* **Exercise description**: Looking only at the lines below that contain "categories", give the number of them and no other text.

(Input for this task begins)

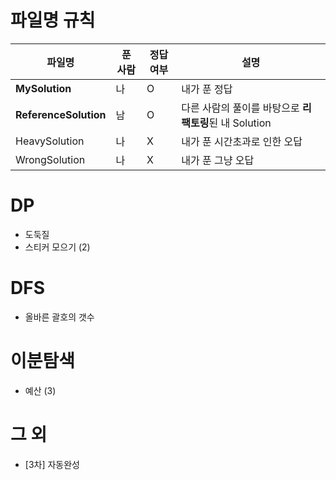 # 파일명 규칙

|파일명|푼 사람|정답여부|설명|
|--|------|---|--|
|**MySolution**|나|O|내가 푼 정답|
|**ReferenceSolution**|남|O|다른 사람의 풀이를 바탕으로 **리팩토링**된 내 Solution|
|HeavySolution|나|X|내가 푼 시간초과로 인한 오답|
|WrongSolution|나|X|내가 푼 그냥 오답|


# DP
* 도둑질
* 스티커 모으기 (2)

# DFS
* 올바른 괄호의 갯수

# 이분탐색
* 예산 (3)

# 그 외
* [3차] 자동완성
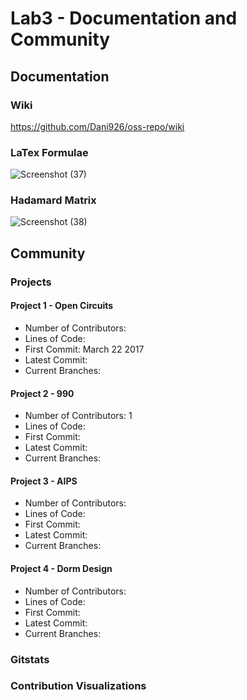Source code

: # Lab3 - Documentation and Community
## Documentation
### Wiki
https://github.com/Dani926/oss-repo/wiki
### LaTex Formulae
![Screenshot (37)](https://user-images.githubusercontent.com/63828111/108155856-99fbc800-70ad-11eb-806b-3f58c1af5fdb.png)
### Hadamard Matrix
![Screenshot (38)](https://user-images.githubusercontent.com/63828111/108156683-1b078f00-70af-11eb-9a57-8eeb5697ec1c.png)
## Community
### Projects
#### Project 1 - Open Circuits
- Number of Contributors: 
- Lines of Code:
- First Commit: March 22 2017
- Latest Commit:
- Current Branches:
#### Project 2 - 990
- Number of Contributors: 1
- Lines of Code:
- First Commit:
- Latest Commit:
- Current Branches:
#### Project 3 - AIPS
- Number of Contributors: 
- Lines of Code:
- First Commit:
- Latest Commit:
- Current Branches:
#### Project 4 - Dorm Design
- Number of Contributors: 
- Lines of Code:
- First Commit:
- Latest Commit:
- Current Branches:
### Gitstats

### Contribution Visualizations
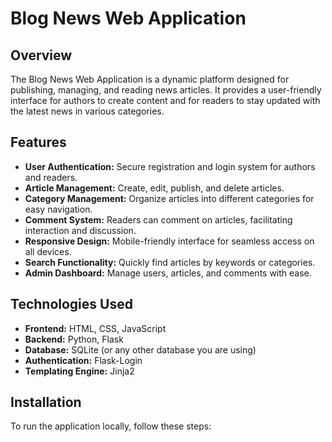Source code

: # Blog News Web Application

## Overview

The Blog News Web Application is a dynamic platform designed for publishing, managing, and reading news articles. It provides a user-friendly interface for authors to create content and for readers to stay updated with the latest news in various categories.

## Features

- **User Authentication:** Secure registration and login system for authors and readers.
- **Article Management:** Create, edit, publish, and delete articles.
- **Category Management:** Organize articles into different categories for easy navigation.
- **Comment System:** Readers can comment on articles, facilitating interaction and discussion.
- **Responsive Design:** Mobile-friendly interface for seamless access on all devices.
- **Search Functionality:** Quickly find articles by keywords or categories.
- **Admin Dashboard:** Manage users, articles, and comments with ease.

## Technologies Used

- **Frontend:** HTML, CSS, JavaScript
- **Backend:** Python, Flask
- **Database:** SQLite (or any other database you are using)
- **Authentication:** Flask-Login
- **Templating Engine:** Jinja2

## Installation

To run the application locally, follow these steps:


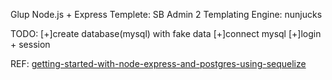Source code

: Glup
Node.js + Express
Templete: SB Admin 2
Templating Engine: nunjucks

TODO:
[+]create database(mysql) with fake data
[+]connect mysql
[+]login + session

REF:
[getting-started-with-node-express-and-postgres-using-sequelize](https://scotch.io/tutorials/getting-started-with-node-express-and-postgres-using-sequelize)
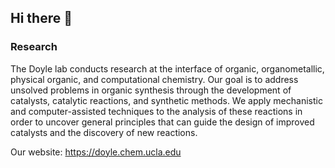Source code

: ## Hi there 👋

### Research
The Doyle lab conducts research at the interface of organic, organometallic, physical organic, and computational chemistry. Our goal is to address unsolved problems in organic synthesis through the development of catalysts, catalytic reactions, and synthetic methods. We apply mechanistic and computer-assisted techniques to the analysis of these reactions in order to uncover general principles that can guide the design of improved catalysts and the discovery of new reactions.

Our website: https://doyle.chem.ucla.edu

<!--

**Here are some ideas to get you started:**

🙋‍♀️ A short introduction - what is your organization all about?
🌈 Contribution guidelines - how can the community get involved?
👩‍💻 Useful resources - where can the community find your docs? Is there anything else the community should know?
🍿 Fun facts - what does your team eat for breakfast?
🧙 Remember, you can do mighty things with the power of [Markdown](https://guides.github.com/features/mastering-markdown/)
-->
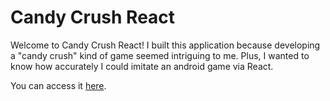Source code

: # Candy Crush React

Welcome to Candy Crush React! I built this application because developing a "candy crush" kind of game seemed intriguing to me. Plus, I wanted to know how accurately I could imitate an android game via React.

You can access it <a href="https://michaelkharadze.github.io/candy-crush-react">here</a>.

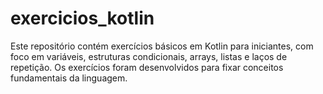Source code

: # exercicios_kotlin
Este repositório contém exercícios básicos em Kotlin para iniciantes, com foco em variáveis, estruturas condicionais, arrays, listas e laços de repetição. Os exercícios foram desenvolvidos para fixar conceitos fundamentais da linguagem.
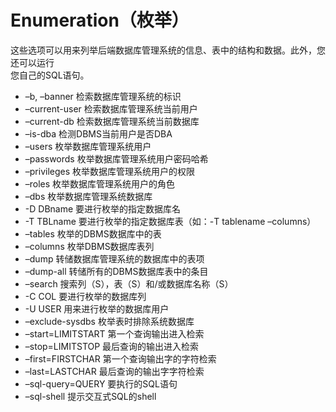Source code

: # Enumeration（枚举）

这些选项可以用来列举后端数据库管理系统的信息、表中的结构和数据。此外，您还可以运行  
您自己的SQL语句。

* –b, –banner 检索数据库管理系统的标识
* –current-user 检索数据库管理系统当前用户
* –current-db 检索数据库管理系统当前数据库
* –is-dba 检测DBMS当前用户是否DBA
* –users 枚举数据库管理系统用户
* –passwords 枚举数据库管理系统用户密码哈希
* –privileges 枚举数据库管理系统用户的权限
* –roles 枚举数据库管理系统用户的角色
* –dbs 枚举数据库管理系统数据库
* -D DBname 要进行枚举的指定数据库名
* -T TBLname 要进行枚举的指定数据库表（如：-T tablename –columns）
* –tables 枚举的DBMS数据库中的表
* –columns 枚举DBMS数据库表列
* –dump 转储数据库管理系统的数据库中的表项
* –dump-all 转储所有的DBMS数据库表中的条目
* –search 搜索列（S），表（S）和/或数据库名称（S）
* -C COL 要进行枚举的数据库列
* -U USER 用来进行枚举的数据库用户
* –exclude-sysdbs 枚举表时排除系统数据库
* –start=LIMITSTART 第一个查询输出进入检索
* –stop=LIMITSTOP 最后查询的输出进入检索
* –first=FIRSTCHAR 第一个查询输出字的字符检索
* –last=LASTCHAR 最后查询的输出字字符检索
* –sql-query=QUERY 要执行的SQL语句
* –sql-shell 提示交互式SQL的shell

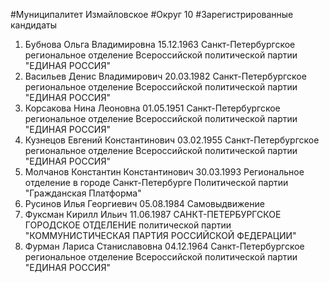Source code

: #Муниципалитет
Измайловское
#Округ
10
#Зарегистрированные кандидаты
1. Бубнова Ольга Владимировна 15.12.1963
Санкт-Петербургское региональное отделение Всероссийской политической партии "ЕДИНАЯ РОССИЯ"
2. Васильев Денис Владимирович 20.03.1982
Санкт-Петербургское региональное отделение Всероссийской политической партии "ЕДИНАЯ РОССИЯ"
3. Корсакова Нина Леоновна 01.05.1951
Санкт-Петербургское региональное отделение Всероссийской политической партии "ЕДИНАЯ РОССИЯ"
4. Кузнецов Евгений Константинович 03.02.1955
Санкт-Петербургское региональное отделение Всероссийской политической партии "ЕДИНАЯ РОССИЯ"
5. Молчанов Константин Константинович 30.03.1993
Региональное отделение в городе Санкт-Петербурге Политической партии "Гражданская Платформа"
6. Русинов Илья Георгиевич 05.08.1984
Самовыдвижение
7. Фуксман Кирилл Ильич 11.06.1987
САНКТ-ПЕТЕРБУРГСКОЕ ГОРОДСКОЕ ОТДЕЛЕНИЕ политической партии "КОММУНИСТИЧЕСКАЯ ПАРТИЯ РОССИЙСКОЙ ФЕДЕРАЦИИ"
8. Фурман Лариса Станиславовна 04.12.1964
Санкт-Петербургское региональное отделение Всероссийской политической партии "ЕДИНАЯ РОССИЯ"
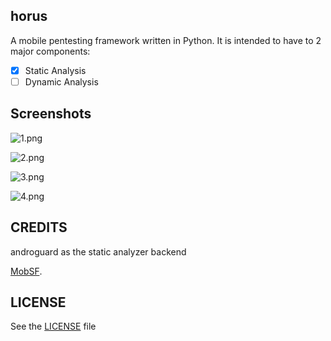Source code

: ## horus

A mobile pentesting framework written in Python. It is intended to have to 2 major components:

 - [x] Static Analysis
 - [ ] Dynamic Analysis

## Screenshots

![1.png](http://i.imgur.com/gz9TFgB.png)

![2.png](http://i.imgur.com/ykdnbYZ.png)

![3.png](http://i.imgur.com/GVnk53h.png)

![4.png](http://i.imgur.com/g1UD9hY.png)


## CREDITS

androguard as the static analyzer backend

[MobSF](https://github.com/ajinabraham/Mobile-Security-Framework-MobSF).

## LICENSE

See the [LICENSE](https://github.com/delta24/horus/LICENSE) file
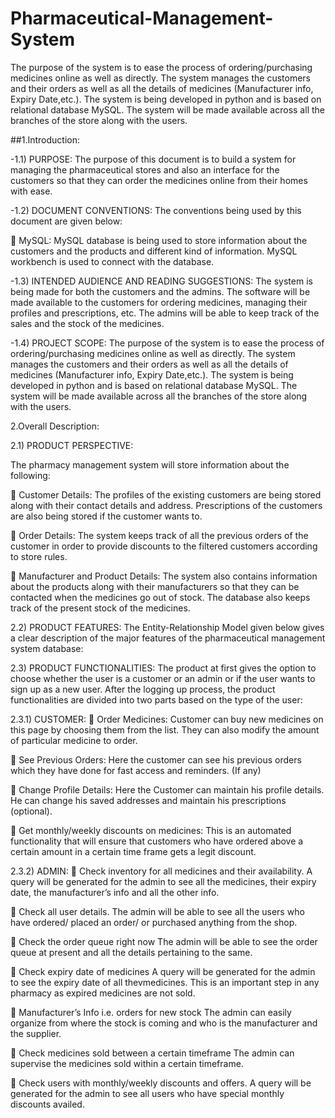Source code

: # Pharmaceutical-Management-System
The purpose of the system is to ease the process of ordering/purchasing medicines online as well as directly. The system manages the customers and their orders as well as all the details of medicines (Manufacturer info, Expiry Date,etc.). The system is being developed in python and is based on relational database MySQL. The system will be made available across all the branches of the store along with the users.


##1.Introduction:

-1.1) PURPOSE:
The purpose of this document is to build a system for managing the pharmaceutical stores and also an interface for the customers so that they can order the medicines online from their homes with ease.


-1.2) DOCUMENT CONVENTIONS:
The conventions being used by this document are given below:


 MySQL: MySQL database is being used to store information about the customers and the products and different kind of information.
MySQL workbench is used to connect with the database.


-1.3) INTENDED AUDIENCE AND READING SUGGESTIONS:
The system is being made for both the customers and the admins. The software will be made available to the customers for ordering medicines, managing their profiles and prescriptions, etc.
The admins will be able to keep track of the sales and the stock of the medicines.


-1.4) PROJECT SCOPE:
The purpose of the system is to ease the process of ordering/purchasing medicines online as well as directly.
The system manages the customers and their orders as well as all the details of medicines (Manufacturer info, Expiry Date,etc.). The system is being
developed in python and is based on relational database MySQL.
The system will be made available across all the branches of the store along with the users.


2.Overall Description:

2.1) PRODUCT PERSPECTIVE:

The pharmacy management system will store information about the following:

 Customer Details:
The profiles of the existing customers are being stored along with their contact details and address.
Prescriptions of the customers are also being stored if the customer wants to.

 Order Details:
The system keeps track of all the previous orders of the customer in order to provide discounts to the filtered customers according to store rules.

 Manufacturer and Product Details:
The system also contains information about the products along with their manufacturers so that they can be contacted when the medicines go out of stock.
The database also keeps track of the present stock of the medicines.


2.2) PRODUCT FEATURES:
The Entity-Relationship Model given below gives a clear description of the major features of the pharmaceutical management system database:


2.3) PRODUCT FUNCTIONALITIES:
The product at first gives the option to choose whether the user is a customer or an admin or if the user wants to sign up as a new user. After the logging up process, the product functionalities are divided into two parts based on the type of the user:

2.3.1) CUSTOMER:
 Order Medicines:
Customer can buy new medicines on this page by choosing them from the list. They can also modify the amount of particular medicine to order.

 See Previous Orders:
Here the customer can see his previous orders which they have done for fast access and reminders. (If any)

 Change Profile Details:
Here the Customer can maintain his profile details. He can change his saved addresses and maintain his prescriptions (optional).

 Get monthly/weekly discounts on medicines:
This is an automated functionality that will ensure that customers who have ordered above a certain amount in a certain time frame gets a legit discount.


2.3.2) ADMIN:
 Check inventory for all medicines and their availability.
A query will be generated for the admin to see all the medicines, their expiry date, the manufacturer’s info and all the other info.

 Check all user details.
The admin will be able to see all the users who have ordered/ placed an order/ or purchased anything from the shop.

 Check the order queue right now
The admin will be able to see the order queue at present and all the details pertaining to the same.

 Check expiry date of medicines
A query will be generated for the admin to see the expiry date of all thevmedicines. 
This is an important step in any pharmacy as expired medicines are not sold.

 Manufacturer’s Info i.e. orders for new stock
The admin can easily organize from where the stock is coming and who is the manufacturer and the supplier.

 Check medicines sold between a certain timeframe
The admin can supervise the medicines sold within a certain timeframe.

 Check users with monthly/weekly discounts and offers.
A query will be generated for the admin to see all users who have special monthly discounts availed.
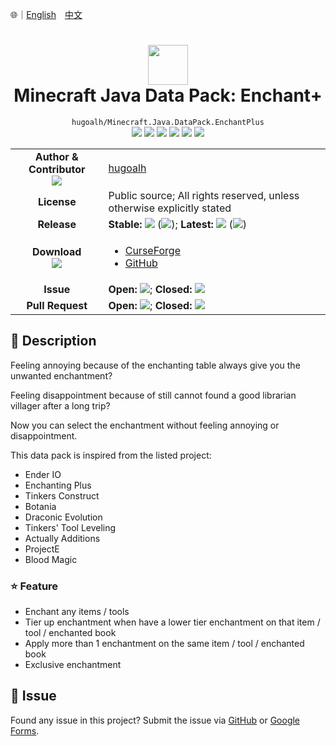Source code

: 🌐｜[English](./README.md)　[中文](./README.zh-hant.md)

# <div align="center"><img src="https://i.imgur.com/4RWjQBi.png" height="64px" /><br />Minecraft Java Data Pack: Enchant+</div>

<div align="center">
  <code>hugoalh/Minecraft.Java.DataPack.EnchantPlus</code><br />
  <img src="https://img.shields.io/github/languages/count/hugoalh/Minecraft.Java.DataPack.EnchantPlus?style=flat-square&logo=github" />
  <img src="https://img.shields.io/github/languages/top/hugoalh/Minecraft.Java.DataPack.EnchantPlus?style=flat-square&logo=github" />
  <img src="https://img.shields.io/github/repo-size/hugoalh/Minecraft.Java.DataPack.EnchantPlus?style=flat-square&logo=github" />
  <img src="https://img.shields.io/github/watchers/hugoalh/Minecraft.Java.DataPack.EnchantPlus?style=flat-square&logo=github" />
  <img src="https://img.shields.io/github/stars/hugoalh/Minecraft.Java.DataPack.EnchantPlus?style=flat-square&logo=github" />
  <img src="https://img.shields.io/github/forks/hugoalh/Minecraft.Java.DataPack.EnchantPlus?style=flat-square&logo=github" />
</div>

<table>
  <tr>
    <td align="center">
      <b>Author & Contributor</b><br />
      <img src="https://img.shields.io/github/contributors/hugoalh/Minecraft.Java.DataPack.EnchantPlus?color=000000&label=%20" />
    </td>
    <td><a href="https://github.com/hugoalh">hugoalh</a></td>
  </tr>
  <tr>
    <td align="center"><b>License</b></td>
    <td>Public source; All rights reserved, unless otherwise explicitly stated</td>
  </tr>
  <tr>
    <td align="center"><b>Release</b></td>
    <td>
      <b>Stable: </b><img src="https://img.shields.io/github/release/hugoalh/Minecraft.Java.DataPack.EnchantPlus?style=flat-square&color=000000&label=%20" /> (<img src="https://img.shields.io/github/release-date/hugoalh/Minecraft.Java.DataPack.EnchantPlus?style=flat-square&color=000000&label=%20" />); <b>Latest: </b><img src="https://img.shields.io/github/release/hugoalh/Minecraft.Java.DataPack.EnchantPlus?include_prereleases&style=flat-square&color=000000&label=%20" /> (<img src="https://img.shields.io/github/release-date-pre/hugoalh/Minecraft.Java.DataPack.EnchantPlus?style=flat-square&color=000000&label=%20" />)
    </td>
  </tr>
  <tr>
    <td align="center">
      <b>Download</b><br />
      <img src="https://img.shields.io/github/downloads/hugoalh/Minecraft.Java.DataPack.EnchantPlus/total?style=flat-square&color=000000&label=%20" />
    </td>
    <td><ul>
      <li><a href="https://www.curseforge.com/minecraft/customization/enchantplus">CurseForge</a></li>
      <li><a href="https://github.com/hugoalh/Minecraft.Java.DataPack.EnchantPlus/releases">GitHub</a></li>
    </ul></td>
  </tr>
  <tr>
    <td align="center"><b>Issue</b></td>
    <td>
      <b>Open: </b><img src="https://img.shields.io/github/issues-raw/hugoalh/Minecraft.Java.DataPack.EnchantPlus?style=flat-square&color=000000&label=%20" />; <b>Closed: </b><img src="https://img.shields.io/github/issues-closed-raw/hugoalh/Minecraft.Java.DataPack.EnchantPlus?style=flat-square&color=000000&label=%20" />
    </td>
  </tr>
  <tr>
    <td align="center"><b>Pull Request</b></td>
    <td>
      <b>Open: </b><img src="https://img.shields.io/github/issues-pr-raw/hugoalh/Minecraft.Java.DataPack.EnchantPlus?style=flat-square&color=000000&label=%20" />; <b>Closed: </b><img src="https://img.shields.io/github/issues-pr-closed-raw/hugoalh/Minecraft.Java.DataPack.EnchantPlus?style=flat-square&color=000000&label=%20" />
    </td>
  </tr>
</table>

## 📜 Description

Feeling annoying because of the enchanting table always give you the unwanted enchantment?

Feeling disappointment because of still cannot found a good librarian villager after a long trip?

Now you can select the enchantment without feeling annoying or disappointment.

This data pack is inspired from the listed project:
- Ender IO
- Enchanting Plus
- Tinkers Construct
- Botania
- Draconic Evolution
- Tinkers' Tool Leveling
- Actually Additions
- ProjectE
- Blood Magic

### ⭐ Feature
- Enchant any items / tools
- Tier up enchantment when have a lower tier enchantment on that item / tool / enchanted book
- Apply more than 1 enchantment on the same item / tool / enchanted book
- Exclusive enchantment

## 🐛 Issue

Found any issue in this project? Submit the issue via [GitHub](https://github.com/hugoalh/Minecraft.Java.DataPack.EnchantPlus/issues) or [Google Forms](https://docs.google.com/forms/d/e/1FAIpQLSf7THj4zWMeT5vC4Hs3dx9nZLzUy0Tn7bS3unExHTw13g0ZuA/viewform?usp=sf_link).

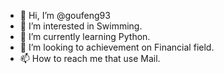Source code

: - 👋 Hi, I’m @goufeng93
- 👀 I’m interested in Swimming.
- 🌱 I’m currently learning Python.
- 💞️ I’m looking to achievement on Financial field.
- 📫 How to reach me that use Mail.

<!---
goufeng93/goufeng93 is a ✨ special ✨ repository because its `README.md` (this file) appears on your GitHub profile.
You can click the Preview link to take a look at your changes.
--->

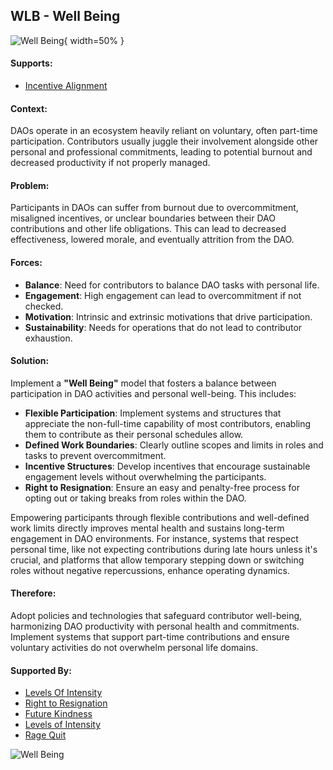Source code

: ## WLB - Well Being

![Well Being](output/illustrations/well_being.png){ width=50% }

#### Supports:

* [Incentive Alignment](/patterns/incentive_alignment.html)

#### Context:

DAOs operate in an ecosystem heavily reliant on voluntary, often part-time participation. Contributors usually juggle their involvement alongside other personal and professional commitments, leading to potential burnout and decreased productivity if not properly managed.

#### Problem:

Participants in DAOs can suffer from burnout due to overcommitment, misaligned incentives, or unclear boundaries between their DAO contributions and other life obligations. This can lead to decreased effectiveness, lowered morale, and eventually attrition from the DAO.

#### Forces:

- **Balance**: Need for contributors to balance DAO tasks with personal life.
- **Engagement**: High engagement can lead to overcommitment if not checked.
- **Motivation**: Intrinsic and extrinsic motivations that drive participation.
- **Sustainability**: Needs for operations that do not lead to contributor exhaustion.

#### Solution:

Implement a **"Well Being"** model that fosters a balance between participation in DAO activities and personal well-being. This includes:

- **Flexible Participation**: Implement systems and structures that appreciate the non-full-time capability of most contributors, enabling them to contribute as their personal schedules allow.
- **Defined Work Boundaries**: Clearly outline scopes and limits in roles and tasks to prevent overcommitment.
- **Incentive Structures**: Develop incentives that encourage sustainable engagement levels without overwhelming the participants.
- **Right to Resignation**: Ensure an easy and penalty-free process for opting out or taking breaks from roles within the DAO.
  
Empowering participants through flexible contributions and well-defined work limits directly improves mental health and sustains long-term engagement in DAO environments. For instance, systems that respect personal time, like not expecting contributions during late hours unless it's crucial, and platforms that allow temporary stepping down or switching roles without negative repercussions, enhance operating dynamics.

#### Therefore:

Adopt policies and technologies that safeguard contributor well-being, harmonizing DAO productivity with personal health and commitments. Implement systems that support part-time contributions and ensure voluntary activities do not overwhelm personal life domains.

#### Supported By:

* [Levels Of Intensity](/patterns/levels_of_intensity.html)
* [Right to Resignation](/patterns/right_to_resignation.html)
* [Future Kindness](/patterns/future_kindness.html)
* [Levels of Intensity](/patterns/levels_of_intensity.html)
* [Rage Quit](/patterns/rage_quit.html)

![Well Being](output/well_being_specific_graph.png)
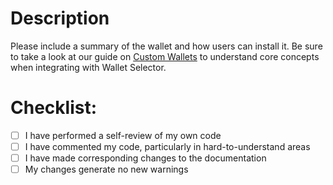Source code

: # Description

Please include a summary of the wallet and how users can install it. Be sure to take a look at our guide on [Custom Wallets](https://github.com/mikedotexe/mallet-selector/blob/main/packages/core/docs/guides/custom-wallets.md) to understand core concepts when integrating with Wallet Selector.

# Checklist:
<!-- CHECKLIST_TYPE: ALL -->
- [ ] I have performed a self-review of my own code
- [ ] I have commented my code, particularly in hard-to-understand areas
- [ ] I have made corresponding changes to the documentation
- [ ] My changes generate no new warnings
<!-- /CHECKLIST_TYPE -->
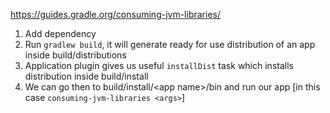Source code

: https://guides.gradle.org/consuming-jvm-libraries/

1. Add dependency
2. Run `gradlew build`, it will generate ready for use distribution of an app inside build/distributions
3. Application plugin gives us useful `installDist` task which installs distribution inside build/install 
4. We can go then to build/install/\<app name\>/bin and run our app [in this case `consuming-jvm-libraries <args>`]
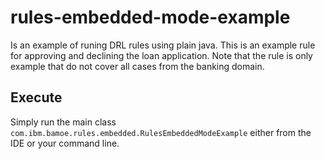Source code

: # rules-embedded-mode-example

Is an example of runing DRL rules using plain java. This is an example rule for approving and declining the loan application. Note that the rule is only example that do not cover all cases from the banking domain.

## Execute
Simply run the main class `com.ibm.bamoe.rules.embedded.RulesEmbeddedModeExample` either from the IDE or your command line.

(Input for this task ends)

* **Task response**: 3